BEGIN Records for the task
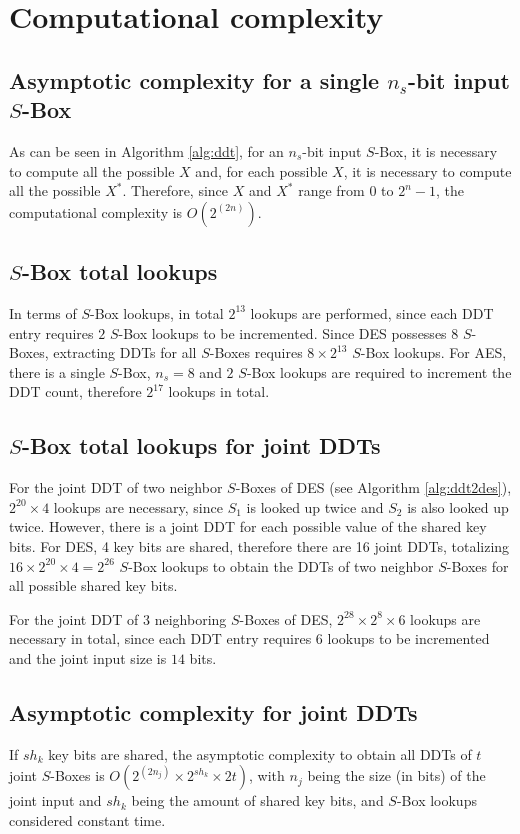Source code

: \documentclass{report}
\begin{document}
\section{Computational complexity}

\subsection{Asymptotic complexity for a single $n_s$-bit input $S$-Box}

As can be seen in Algorithm \ref{alg:ddt}, for an $n_s$-bit input $S$-Box, it is necessary to compute all the possible $X$ and, for each possible $X$, it is necessary to compute all the possible $X^*$. Therefore, since $X$ and $X^*$ range from $0$ to $2^n - 1$, the computational complexity is $O(2^{(2n)})$. 

\subsection{$S$-Box total lookups}

In terms of $S$-Box lookups, in total $2^{13}$ lookups are performed, since each DDT entry requires $2$ $S$-Box lookups to be incremented. Since DES possesses $8$ $S$-Boxes, extracting DDTs for all $S$-Boxes requires $8 \times 2^{13}$ $S$-Box lookups. For AES, there is a single $S$-Box, $n_s = 8$ and $2$ $S$-Box lookups are required to increment the DDT count, therefore $2^{17}$ lookups in total.

\subsection{$S$-Box total lookups for joint DDTs}
For the joint DDT of two neighbor $S$-Boxes of DES (see Algorithm \ref{alg:ddt2des}), $2^{20} \times 4$ lookups are necessary, since $S_1$ is looked up twice and $S_2$ is also looked up twice. However, there is a joint DDT for each possible value of the shared key bits. For DES, 4 key bits are shared, therefore there are 16 joint DDTs, totalizing $16 \times 2^{20} \times 4 = 2^{26}$ $S$-Box lookups to obtain the DDTs of two neighbor $S$-Boxes for all possible shared key bits. 

For the joint DDT of 3 neighboring $S$-Boxes of DES, $2^{28} \times 2^{8} \times 6$ lookups are necessary in total, since each DDT entry requires 6 lookups to be incremented and the joint input size is $14$ bits.

\subsection{Asymptotic complexity for joint DDTs}
If $sh_k$ key bits are shared, the asymptotic complexity to obtain all DDTs of $t$ joint $S$-Boxes is $O(2^{(2n_j)} \times 2^{sh_k} \times 2t)$, with $n_j$ being the size (in bits) of the joint input and $sh_k$ being the amount of shared key bits, and $S$-Box lookups considered constant time.
\end{document}

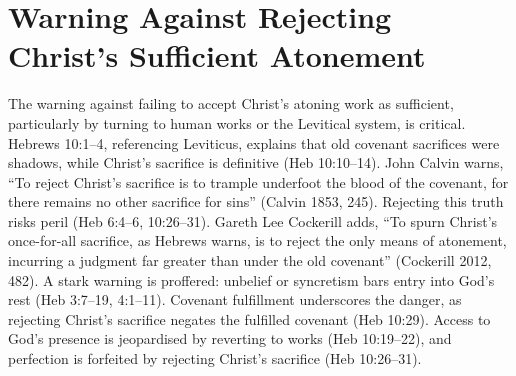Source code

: \documentclass[12pt]{article}
\begin{document}
\section{Warning Against Rejecting Christ’s Sufficient Atonement}
The warning against failing to accept Christ’s atoning work as sufficient,
particularly by turning to human works or the Levitical system, is critical.
Hebrews 10:1--4, referencing Leviticus, explains that old covenant sacrifices
were shadows, while Christ’s sacrifice is definitive (Heb 10:10--14). John
Calvin warns, ``To reject Christ’s sacrifice is to trample underfoot the blood
of the covenant, for there remains no other sacrifice for sins'' (Calvin 1853,
245). Rejecting this truth risks peril (Heb 6:4--6, 10:26--31). Gareth Lee
Cockerill adds, ``To spurn Christ’s once-for-all sacrifice, as Hebrews warns,
is to reject the only means of atonement, incurring a judgment far greater than
under the old covenant'' (Cockerill 2012, 482). A stark warning is proffered:
unbelief or syncretism bars entry into God’s rest (Heb 3:7--19, 4:1--11).
Covenant fulfillment underscores the danger, as rejecting Christ’s sacrifice
negates the fulfilled covenant (Heb 10:29). Access to God’s presence is
jeopardised by reverting to works (Heb 10:19--22), and perfection is forfeited
by rejecting Christ’s sacrifice (Heb 10:26--31).
\end{document}
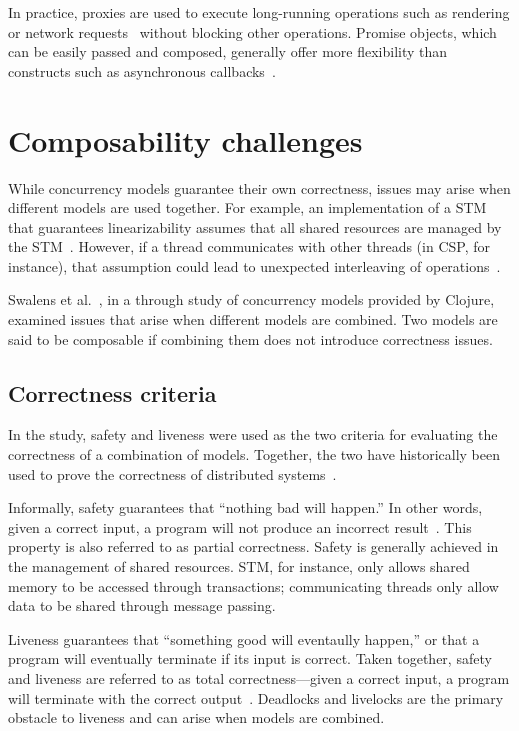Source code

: \documentclass{sig-alternate}
\begin{document}
In practice, proxies are used to execute long-running operations such as rendering or network requests~\cite{Swalens2014} without blocking other operations. Promise objects, which can be easily passed and composed, generally offer more flexibility than constructs such as asynchronous callbacks~\cite{Kambona2013}.

\section{Composability challenges}

While concurrency models guarantee their own correctness, issues may arise when different models are used together. For example, an implementation of a STM that guarantees linearizability assumes that all shared resources are managed by the STM~\cite{Shavit1995}. However, if a thread communicates with other threads (in CSP, for instance), that assumption could lead to unexpected interleaving of operations~\cite{Swalens2014}.

Swalens et al.~\cite{Swalens2014}, in a through study of concurrency models provided by Clojure, examined issues that arise when different models are combined. Two models are said to be composable if combining them does not introduce correctness issues.

\subsection{Correctness criteria}

In the study, safety and liveness were used as the two criteria for evaluating the correctness of a combination of models. Together, the two have historically been used to prove the correctness of distributed systems~\cite{Lamport1977}.

Informally, safety guarantees that ``nothing bad will happen.'' In other words, given a correct input, a program will not produce an incorrect result~\cite{Swalens2014}. This property is also referred to as partial correctness. Safety is generally achieved in the management of shared resources. STM, for instance, only allows shared memory to be accessed through transactions; communicating threads only allow data to be shared through message passing.

Liveness guarantees that ``something good will eventaully happen,'' or that a program will eventually terminate if its input is correct. Taken together, safety and liveness are referred to as total correctness---given a correct input, a program will terminate with the correct output~\cite{Swalens2014}. Deadlocks and livelocks are the primary obstacle to liveness and can arise when models are combined.
\end{document}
END Records for the task
## Exercise objective
Search the data above for the string "single" and return every line that has it.

## Solved exercise
\subsection{Asymptotic complexity for a single $n_s$-bit input $S$-Box}
In terms of $S$-Box lookups, in total $2^{13}$ lookups are performed, since each DDT entry requires $2$ $S$-Box lookups to be incremented. Since DES possesses $8$ $S$-Boxes, extracting DDTs for all $S$-Boxes requires $8 \times 2^{13}$ $S$-Box lookups. For AES, there is a single $S$-Box, $n_s = 8$ and $2$ $S$-Box lookups are required to increment the DDT count, therefore $2^{17}$ lookups in total.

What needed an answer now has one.